Le transducteur est l’antenne du sondeur. Il convertit l’énergie du transmetteur en un écho sonore. Cet écho traverse l’eau et rebondit sur n’importe quel objet dans l’eau. Lorsque l’écho de retour frappe le transducteur, celui-ci convertit le signal sonore en une impulsion électrique qui part vers le récepteur de l’appareil. La fréquence du transducteur doit être la même que celle du sondeur. Autrement dit, vous ne pouvez brancher un transducteur de 50 kHz sur un appareil conçu pour le 200 kHz. Le transducteur doit supporter les impulsions à haute puissance et les transformer en le plus d’énergie sonore possible. En même temps, il doit être assez sensible pour percevoir les échos les plus faibles. Le transducteur doit être particulièrement efficace.

 

Le Cristal :

 

L’élément actif du transducteur est un cristal artificiel ( zirconite de plomb ou du titanate de baryum ). Les composants sont mélangés puis versés dans des moules. Ceux-ci sont ensuite mis dans un four qui transforme les substances chimiques en cristaux durcis. Lorsqu’ils ont refroidi, un enduit conducteur est appliqué sur les deux faces du cristal.
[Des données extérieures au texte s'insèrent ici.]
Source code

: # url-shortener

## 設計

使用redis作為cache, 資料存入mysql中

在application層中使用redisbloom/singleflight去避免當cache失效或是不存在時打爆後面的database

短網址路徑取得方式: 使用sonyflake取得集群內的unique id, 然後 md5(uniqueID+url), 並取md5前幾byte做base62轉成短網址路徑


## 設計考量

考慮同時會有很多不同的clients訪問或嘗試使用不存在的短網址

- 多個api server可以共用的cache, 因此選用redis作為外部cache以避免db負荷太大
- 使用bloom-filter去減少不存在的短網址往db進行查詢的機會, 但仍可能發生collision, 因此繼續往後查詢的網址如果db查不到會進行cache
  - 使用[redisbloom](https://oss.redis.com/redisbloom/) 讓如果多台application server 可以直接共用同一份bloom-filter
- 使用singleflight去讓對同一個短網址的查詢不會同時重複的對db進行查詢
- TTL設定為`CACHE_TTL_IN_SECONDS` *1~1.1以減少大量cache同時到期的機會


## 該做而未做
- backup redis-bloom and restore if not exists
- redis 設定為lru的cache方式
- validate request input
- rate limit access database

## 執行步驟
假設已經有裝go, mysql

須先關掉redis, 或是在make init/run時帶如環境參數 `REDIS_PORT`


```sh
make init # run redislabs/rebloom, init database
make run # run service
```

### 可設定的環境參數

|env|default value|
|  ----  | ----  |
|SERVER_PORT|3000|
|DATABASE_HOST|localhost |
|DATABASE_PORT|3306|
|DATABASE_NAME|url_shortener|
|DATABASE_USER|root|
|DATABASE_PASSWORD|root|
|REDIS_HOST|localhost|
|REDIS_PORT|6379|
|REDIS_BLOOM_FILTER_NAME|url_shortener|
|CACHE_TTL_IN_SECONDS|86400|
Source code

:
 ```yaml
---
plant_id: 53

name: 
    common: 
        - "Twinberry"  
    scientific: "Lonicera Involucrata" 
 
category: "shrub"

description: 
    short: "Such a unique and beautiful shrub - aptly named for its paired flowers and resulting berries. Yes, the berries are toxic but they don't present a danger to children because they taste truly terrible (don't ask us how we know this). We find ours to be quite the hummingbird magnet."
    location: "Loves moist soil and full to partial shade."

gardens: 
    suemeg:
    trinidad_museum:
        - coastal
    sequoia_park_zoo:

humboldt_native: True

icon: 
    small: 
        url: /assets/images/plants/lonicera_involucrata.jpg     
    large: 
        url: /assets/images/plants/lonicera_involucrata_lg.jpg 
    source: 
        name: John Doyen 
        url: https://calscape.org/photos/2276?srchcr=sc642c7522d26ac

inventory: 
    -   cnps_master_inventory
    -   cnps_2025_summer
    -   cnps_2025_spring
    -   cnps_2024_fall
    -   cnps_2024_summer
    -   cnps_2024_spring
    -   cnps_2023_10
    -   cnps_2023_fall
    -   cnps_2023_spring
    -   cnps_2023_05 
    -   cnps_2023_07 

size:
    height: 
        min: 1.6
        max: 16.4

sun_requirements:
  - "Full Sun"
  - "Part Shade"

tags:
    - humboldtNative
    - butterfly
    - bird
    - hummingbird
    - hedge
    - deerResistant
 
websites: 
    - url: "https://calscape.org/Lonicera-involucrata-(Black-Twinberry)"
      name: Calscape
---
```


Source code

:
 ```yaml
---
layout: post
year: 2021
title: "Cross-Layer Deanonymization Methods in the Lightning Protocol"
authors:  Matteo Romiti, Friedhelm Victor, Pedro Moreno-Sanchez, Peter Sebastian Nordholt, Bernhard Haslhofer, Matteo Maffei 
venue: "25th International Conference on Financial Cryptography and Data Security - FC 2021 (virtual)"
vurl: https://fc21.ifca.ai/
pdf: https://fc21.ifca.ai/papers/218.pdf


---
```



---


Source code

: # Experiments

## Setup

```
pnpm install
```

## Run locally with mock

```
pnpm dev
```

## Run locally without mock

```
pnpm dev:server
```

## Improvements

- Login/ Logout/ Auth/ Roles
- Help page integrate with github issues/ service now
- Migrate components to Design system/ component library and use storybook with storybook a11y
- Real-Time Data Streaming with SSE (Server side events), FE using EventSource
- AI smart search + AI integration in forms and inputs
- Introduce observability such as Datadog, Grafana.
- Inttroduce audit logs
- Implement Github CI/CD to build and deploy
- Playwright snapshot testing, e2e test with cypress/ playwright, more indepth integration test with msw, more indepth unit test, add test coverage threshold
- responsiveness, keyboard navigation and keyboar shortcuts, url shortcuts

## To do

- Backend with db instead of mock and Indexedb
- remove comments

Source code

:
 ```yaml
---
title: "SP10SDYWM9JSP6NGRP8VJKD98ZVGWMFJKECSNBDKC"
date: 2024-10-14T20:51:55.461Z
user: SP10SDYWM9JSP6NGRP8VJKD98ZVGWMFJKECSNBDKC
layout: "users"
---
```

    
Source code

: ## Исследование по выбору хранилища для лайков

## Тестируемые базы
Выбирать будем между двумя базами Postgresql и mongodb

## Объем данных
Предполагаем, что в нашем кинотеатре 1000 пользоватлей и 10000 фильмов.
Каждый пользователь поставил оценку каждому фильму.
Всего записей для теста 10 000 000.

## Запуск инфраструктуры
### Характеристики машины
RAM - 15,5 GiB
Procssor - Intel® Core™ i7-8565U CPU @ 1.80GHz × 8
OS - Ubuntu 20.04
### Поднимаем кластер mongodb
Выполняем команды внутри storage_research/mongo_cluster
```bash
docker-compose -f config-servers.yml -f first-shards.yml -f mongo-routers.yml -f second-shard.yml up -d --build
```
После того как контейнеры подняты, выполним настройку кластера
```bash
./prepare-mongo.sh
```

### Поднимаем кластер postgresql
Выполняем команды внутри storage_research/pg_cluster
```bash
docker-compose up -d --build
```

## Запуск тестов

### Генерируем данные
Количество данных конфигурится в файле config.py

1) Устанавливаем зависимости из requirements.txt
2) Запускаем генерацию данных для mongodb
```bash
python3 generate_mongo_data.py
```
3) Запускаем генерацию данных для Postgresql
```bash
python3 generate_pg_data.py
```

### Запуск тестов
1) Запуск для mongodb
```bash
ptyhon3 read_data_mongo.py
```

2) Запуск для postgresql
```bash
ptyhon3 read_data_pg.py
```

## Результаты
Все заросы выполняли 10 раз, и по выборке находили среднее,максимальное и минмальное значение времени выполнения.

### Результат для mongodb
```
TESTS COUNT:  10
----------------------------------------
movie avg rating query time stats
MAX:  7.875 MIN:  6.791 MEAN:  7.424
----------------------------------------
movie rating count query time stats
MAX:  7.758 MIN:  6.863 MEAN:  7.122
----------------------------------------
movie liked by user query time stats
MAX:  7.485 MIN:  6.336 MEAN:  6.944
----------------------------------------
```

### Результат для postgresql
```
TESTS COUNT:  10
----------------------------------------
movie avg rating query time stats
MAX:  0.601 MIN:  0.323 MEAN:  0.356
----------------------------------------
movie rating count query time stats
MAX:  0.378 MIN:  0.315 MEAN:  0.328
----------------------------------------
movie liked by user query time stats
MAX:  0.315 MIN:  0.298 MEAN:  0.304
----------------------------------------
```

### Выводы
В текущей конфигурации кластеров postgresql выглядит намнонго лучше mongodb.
Des filaments sont soudés sur l’enduit pour pouvoir fixer un câble au transducteur. La forme du cristal détermine à la fois sa fréquence et son cône de lecture. Dans le cas de cristaux ronds ( dans la majorité des cas ), l’épaisseur détermine la fréquence tandis que le diamètre détermine l’angle de couverture ( voir Cône de lecture ). Par exemple, un cristal de 200 kHz et 20° fait environ de 2.5 cm de diamètre alors qu’un cône de lecture de 8° nécessite un cristal d’environ 5 cm de diamètre. Plus le diamètre du cristal est grand, plus le cône de lecture sera étroit. C’est pour cette raison qu’un transducteur de 20° est beaucoup plus petit qu’un transducteur de 8° de même fréquence.

 

Le corps :

 

Les transducteurs sont disponibles en plusieurs formes et tailles. La majorité est en plastique mais certains passe-coques sont en bronze. Comme il a été dit dans la section précédente, la fréquence et l’angle du cône déterminent la taille du cristal. Par conséquent, le corps du transducteur est fonction de la taille du cristal.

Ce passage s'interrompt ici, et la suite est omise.